Only an exact retyping of all the entries counts as an answer.

+++ Given data

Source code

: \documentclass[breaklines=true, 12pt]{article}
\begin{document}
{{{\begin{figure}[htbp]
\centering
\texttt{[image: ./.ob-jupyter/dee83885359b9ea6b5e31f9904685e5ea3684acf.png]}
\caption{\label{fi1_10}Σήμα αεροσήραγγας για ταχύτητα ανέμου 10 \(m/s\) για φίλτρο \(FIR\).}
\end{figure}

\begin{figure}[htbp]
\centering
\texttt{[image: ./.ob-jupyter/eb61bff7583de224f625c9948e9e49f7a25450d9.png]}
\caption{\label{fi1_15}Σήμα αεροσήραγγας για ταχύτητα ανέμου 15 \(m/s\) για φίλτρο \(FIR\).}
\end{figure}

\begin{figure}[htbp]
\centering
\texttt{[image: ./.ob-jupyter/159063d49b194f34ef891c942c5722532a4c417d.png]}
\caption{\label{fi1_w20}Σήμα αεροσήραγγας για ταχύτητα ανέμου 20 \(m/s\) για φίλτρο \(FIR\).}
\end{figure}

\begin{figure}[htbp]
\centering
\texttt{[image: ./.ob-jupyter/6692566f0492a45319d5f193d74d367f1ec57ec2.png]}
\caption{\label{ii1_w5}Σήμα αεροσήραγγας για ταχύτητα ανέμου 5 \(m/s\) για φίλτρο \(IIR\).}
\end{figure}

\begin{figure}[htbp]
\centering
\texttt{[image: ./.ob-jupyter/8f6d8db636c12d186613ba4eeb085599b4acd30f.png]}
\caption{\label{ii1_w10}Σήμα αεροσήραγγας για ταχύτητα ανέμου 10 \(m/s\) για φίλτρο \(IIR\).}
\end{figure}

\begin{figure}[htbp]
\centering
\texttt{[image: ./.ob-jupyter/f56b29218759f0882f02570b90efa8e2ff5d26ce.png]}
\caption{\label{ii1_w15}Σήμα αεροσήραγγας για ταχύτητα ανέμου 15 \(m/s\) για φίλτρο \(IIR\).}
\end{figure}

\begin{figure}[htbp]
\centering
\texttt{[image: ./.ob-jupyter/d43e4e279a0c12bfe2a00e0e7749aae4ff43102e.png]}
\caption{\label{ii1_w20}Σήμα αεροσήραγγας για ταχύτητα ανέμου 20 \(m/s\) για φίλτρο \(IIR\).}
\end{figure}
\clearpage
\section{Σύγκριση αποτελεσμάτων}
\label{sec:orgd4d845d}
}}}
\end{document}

++++++

● **Answer section**
Source code

: \documentclass[breaklines=true, 12pt]{article}
\begin{document}
{{{\begin{figure}[htbp]
\centering
\texttt{[image: ./.ob-jupyter/dee83885359b9ea6b5e31f9904685e5ea3684acf.png]}
\caption{\label{fi1_10}Σήμα αεροσήραγγας για ταχύτητα ανέμου 10 \(m/s\) για φίλτρο \(FIR\).}
\end{figure}

\begin{figure}[htbp]
\centering
\texttt{[image: ./.ob-jupyter/eb61bff7583de224f625c9948e9e49f7a25450d9.png]}
\caption{\label{fi1_15}Σήμα αεροσήραγγας για ταχύτητα ανέμου 15 \(m/s\) για φίλτρο \(FIR\).}
\end{figure}

\begin{figure}[htbp]
\centering
\texttt{[image: ./.ob-jupyter/159063d49b194f34ef891c942c5722532a4c417d.png]}
\caption{\label{fi1_w20}Σήμα αεροσήραγγας για ταχύτητα ανέμου 20 \(m/s\) για φίλτρο \(FIR\).}
\end{figure}

\begin{figure}[htbp]
\centering
\texttt{[image: ./.ob-jupyter/6692566f0492a45319d5f193d74d367f1ec57ec2.png]}
\caption{\label{ii1_w5}Σήμα αεροσήραγγας για ταχύτητα ανέμου 5 \(m/s\) για φίλτρο \(IIR\).}
\end{figure}

\begin{figure}[htbp]
\centering
\texttt{[image: ./.ob-jupyter/8f6d8db636c12d186613ba4eeb085599b4acd30f.png]}
\caption{\label{ii1_w10}Σήμα αεροσήραγγας για ταχύτητα ανέμου 10 \(m/s\) για φίλτρο \(IIR\).}
\end{figure}

\begin{figure}[htbp]
\centering
\texttt{[image: ./.ob-jupyter/f56b29218759f0882f02570b90efa8e2ff5d26ce.png]}
\caption{\label{ii1_w15}Σήμα αεροσήραγγας για ταχύτητα ανέμου 15 \(m/s\) για φίλτρο \(IIR\).}
\end{figure}

\begin{figure}[htbp]
\centering
\texttt{[image: ./.ob-jupyter/d43e4e279a0c12bfe2a00e0e7749aae4ff43102e.png]}
\caption{\label{ii1_w20}Σήμα αεροσήραγγας για ταχύτητα ανέμου 20 \(m/s\) για φίλτρο \(IIR\).}
\end{figure}
\clearpage
\section{Σύγκριση αποτελεσμάτων}
\label{sec:orgd4d845d}
}}}
\end{document}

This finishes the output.